_THE PROBLEM_
Repeat the records word for word.

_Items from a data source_

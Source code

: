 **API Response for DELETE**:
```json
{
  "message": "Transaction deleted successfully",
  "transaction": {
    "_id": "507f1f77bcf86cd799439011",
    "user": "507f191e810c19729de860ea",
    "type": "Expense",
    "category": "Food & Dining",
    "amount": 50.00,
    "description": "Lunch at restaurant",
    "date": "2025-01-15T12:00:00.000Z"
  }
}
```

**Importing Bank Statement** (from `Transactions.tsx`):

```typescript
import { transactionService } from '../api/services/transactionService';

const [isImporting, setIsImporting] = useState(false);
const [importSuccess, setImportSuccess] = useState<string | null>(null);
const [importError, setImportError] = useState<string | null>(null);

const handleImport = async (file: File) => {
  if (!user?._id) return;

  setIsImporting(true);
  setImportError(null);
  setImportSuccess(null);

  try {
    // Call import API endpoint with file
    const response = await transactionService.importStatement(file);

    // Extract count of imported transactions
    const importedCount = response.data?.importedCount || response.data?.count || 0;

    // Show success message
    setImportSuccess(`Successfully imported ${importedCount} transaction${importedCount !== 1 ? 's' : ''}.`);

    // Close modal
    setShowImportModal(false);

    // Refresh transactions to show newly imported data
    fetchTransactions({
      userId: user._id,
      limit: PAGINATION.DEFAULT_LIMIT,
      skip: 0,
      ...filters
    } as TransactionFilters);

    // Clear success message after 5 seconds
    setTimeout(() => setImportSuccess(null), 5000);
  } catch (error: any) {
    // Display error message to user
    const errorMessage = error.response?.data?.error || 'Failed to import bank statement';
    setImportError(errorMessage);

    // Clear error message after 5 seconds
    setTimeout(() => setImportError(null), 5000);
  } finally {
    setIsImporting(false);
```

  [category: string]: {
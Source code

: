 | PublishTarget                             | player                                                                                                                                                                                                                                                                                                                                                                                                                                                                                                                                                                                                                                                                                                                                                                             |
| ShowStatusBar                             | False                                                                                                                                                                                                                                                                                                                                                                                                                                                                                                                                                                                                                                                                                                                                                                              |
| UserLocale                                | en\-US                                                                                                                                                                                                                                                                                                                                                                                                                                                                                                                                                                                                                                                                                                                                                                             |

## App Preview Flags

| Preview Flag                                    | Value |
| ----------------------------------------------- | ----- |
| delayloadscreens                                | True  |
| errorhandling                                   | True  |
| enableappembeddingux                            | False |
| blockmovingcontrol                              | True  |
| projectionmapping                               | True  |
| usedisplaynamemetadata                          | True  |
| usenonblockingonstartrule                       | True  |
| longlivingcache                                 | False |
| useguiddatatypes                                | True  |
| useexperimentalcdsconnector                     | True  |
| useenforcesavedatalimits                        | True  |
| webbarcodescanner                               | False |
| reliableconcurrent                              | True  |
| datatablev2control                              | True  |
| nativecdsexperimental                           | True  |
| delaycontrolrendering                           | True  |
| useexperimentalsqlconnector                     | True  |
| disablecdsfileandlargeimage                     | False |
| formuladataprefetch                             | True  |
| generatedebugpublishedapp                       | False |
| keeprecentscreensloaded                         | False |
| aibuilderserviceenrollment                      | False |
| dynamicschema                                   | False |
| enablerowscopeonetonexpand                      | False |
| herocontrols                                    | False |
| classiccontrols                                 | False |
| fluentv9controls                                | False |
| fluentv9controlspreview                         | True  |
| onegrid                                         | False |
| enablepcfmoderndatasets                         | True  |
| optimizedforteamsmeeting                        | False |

_SOLVED PROBLEM_
Source code

: **API Response for DELETE**:
```json
{
  "message": "Transaction deleted successfully",
  "transaction": {
    "_id": "507f1f77bcf86cd799439011",
    "user": "507f191e810c19729de860ea",
    "type": "Expense",
    "category": "Food & Dining",
    "amount": 50.00,
    "description": "Lunch at restaurant",
    "date": "2025-01-15T12:00:00.000Z"
  }
}
```

**Importing Bank Statement** (from `Transactions.tsx`):

```typescript
import { transactionService } from '../api/services/transactionService';

const [isImporting, setIsImporting] = useState(false);
const [importSuccess, setImportSuccess] = useState<string | null>(null);
const [importError, setImportError] = useState<string | null>(null);

const handleImport = async (file: File) => {
  if (!user?._id) return;

  setIsImporting(true);
  setImportError(null);
  setImportSuccess(null);

  try {
    // Call import API endpoint with file
    const response = await transactionService.importStatement(file);

    // Extract count of imported transactions
    const importedCount = response.data?.importedCount || response.data?.count || 0;

    // Show success message
    setImportSuccess(`Successfully imported ${importedCount} transaction${importedCount !== 1 ? 's' : ''}.`);

    // Close modal
    setShowImportModal(false);

    // Refresh transactions to show newly imported data
    fetchTransactions({
      userId: user._id,
      limit: PAGINATION.DEFAULT_LIMIT,
      skip: 0,
      ...filters
    } as TransactionFilters);

    // Clear success message after 5 seconds
    setTimeout(() => setImportSuccess(null), 5000);
  } catch (error: any) {
    // Display error message to user
    const errorMessage = error.response?.data?.error || 'Failed to import bank statement';
    setImportError(errorMessage);

    // Clear error message after 5 seconds
    setTimeout(() => setImportError(null), 5000);
  } finally {
    setIsImporting(false);
```

  [category: string]: {
Source code

: | PublishTarget                             | player                                                                                                                                                                                                                                                                                                                                                                                                                                                                                                                                                                                                                                                                                                                                                                             |
| ShowStatusBar                             | False                                                                                                                                                                                                                                                                                                                                                                                                                                                                                                                                                                                                                                                                                                                                                                              |
| UserLocale                                | en\-US                                                                                                                                                                                                                                                                                                                                                                                                                                                                                                                                                                                                                                                                                                                                                                             |

## App Preview Flags

| Preview Flag                                    | Value |
| ----------------------------------------------- | ----- |
| delayloadscreens                                | True  |
| errorhandling                                   | True  |
| enableappembeddingux                            | False |
| blockmovingcontrol                              | True  |
| projectionmapping                               | True  |
| usedisplaynamemetadata                          | True  |
| usenonblockingonstartrule                       | True  |
| longlivingcache                                 | False |
| useguiddatatypes                                | True  |
| useexperimentalcdsconnector                     | True  |
| useenforcesavedatalimits                        | True  |
| webbarcodescanner                               | False |
| reliableconcurrent                              | True  |
| datatablev2control                              | True  |
| nativecdsexperimental                           | True  |
| delaycontrolrendering                           | True  |
| useexperimentalsqlconnector                     | True  |
| disablecdsfileandlargeimage                     | False |
| formuladataprefetch                             | True  |
| generatedebugpublishedapp                       | False |
| keeprecentscreensloaded                         | False |
| aibuilderserviceenrollment                      | False |
| dynamicschema                                   | False |
| enablerowscopeonetonexpand                      | False |
| herocontrols                                    | False |
| classiccontrols                                 | False |
| fluentv9controls                                | False |
| fluentv9controlspreview                         | True  |
| onegrid                                         | False |
| enablepcfmoderndatasets                         | True  |
| optimizedforteamsmeeting                        | False |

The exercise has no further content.